*WHAT THE TASK ASKS*. Each line of the data below from the one holding "## Key Components" to the one holding "- **Labeling**: Manually", inclusive, is to be reproduced exactly; no other line belongs in the answer.

*RECORD EXCERPTS*.
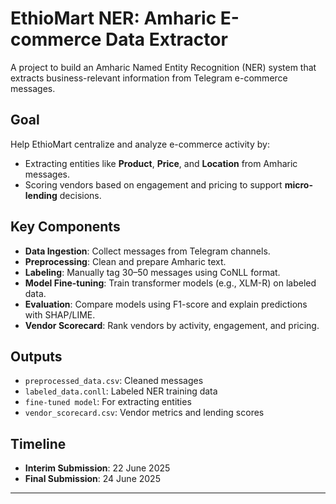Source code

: # EthioMart NER: Amharic E-commerce Data Extractor

A project to build an Amharic Named Entity Recognition (NER) system that extracts business-relevant information from Telegram e-commerce messages.

## Goal

Help EthioMart centralize and analyze e-commerce activity by:

- Extracting entities like **Product**, **Price**, and **Location** from Amharic messages.
- Scoring vendors based on engagement and pricing to support **micro-lending** decisions.

## Key Components

- **Data Ingestion**: Collect messages from Telegram channels.
- **Preprocessing**: Clean and prepare Amharic text.
- **Labeling**: Manually tag 30–50 messages using CoNLL format.
- **Model Fine-tuning**: Train transformer models (e.g., XLM-R) on labeled data.
- **Evaluation**: Compare models using F1-score and explain predictions with SHAP/LIME.
- **Vendor Scorecard**: Rank vendors by activity, engagement, and pricing.

## Outputs

- `preprocessed_data.csv`: Cleaned messages
- `labeled_data.conll`: Labeled NER training data
- `fine-tuned model`: For extracting entities
- `vendor_scorecard.csv`: Vendor metrics and lending scores

## Timeline

- **Interim Submission**: 22 June 2025  
- **Final Submission**: 24 June 2025

---
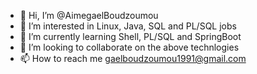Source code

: - 👋 Hi, I’m @AimegaelBoudzoumou
- 👀 I’m interested in Linux, Java, SQL and PL/SQL jobs
- 🌱 I’m currently learning Shell, PL/SQL and SpringBoot
- 💞️ I’m looking to collaborate on the above technlogies
- 📫 How to reach me gaelboudzoumou1991@gmail.com

<!---
AimegaelBoudzoumou/AimegaelBoudzoumou is a ✨ special ✨ repository because its `README.md` (this file) appears on your GitHub profile.
You can click the Preview link to take a look at your changes.
--->

<!--
Projects to pinned :
- SQL Oracle Next Level     --- Done
- PL/SQL Tutorial           --- In progress
- SQL and PL/SQL app immo   --- Future
- Java Spring Boot          --- Future
- Sripting Shell Bash       --- Future
- Linux Administration      --- Future
-->

<!--
Project to create later :

pl/sql tuto from oracletutorial (in progress)

code sql/pl on inmac job

app immo

"sql 2024 fnac" and "Java Spring"

"pl/sql" and "Scripting Shell"

"pl/sql" and "Linux administration"

Bonus : commom concepts in one tutorial on Java and PL/SQL and Shell

Projet de formation (suite):

- English : TOEIC and/or IELTS
- Français : TEFAQ
- Certifications SQL et PL/SQL
- Certfication Oracle
- Prise de parole en public
- Linux : Maintenir connaissances
- DevOps : éventuellement
- Formation CPI CNAM : éventuellement
- ISTQB : formation et/ou certification (https://www.alten.fr/alten-academy/istqb-niveau-foundation/) (https://www.gasq.org/fr/accueil.html) (https://www.udemy.com/course/formation-complete-pour-reussir-la-certification-istqb/?couponCode=OF83024E)
- Autres : 
  - "ULIS et IKOS pour 3F"
- SAP
- ITIL

pl/sql:
- créer un varchar de grande (pouvant accueillir du code HTML/CSS pour une fiche web (Again)
- Lire un fichier externe (exemple csv, excel, etc)
- Gérer les images (exemple : insérer un produit ayant un titre, une désignation, une image)
-->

*OUTPUT OF THE TASK*.
## Key Components

- **Data Ingestion**: Collect messages from Telegram channels.
- **Preprocessing**: Clean and prepare Amharic text.
- **Labeling**: Manually tag 30–50 messages using CoNLL format.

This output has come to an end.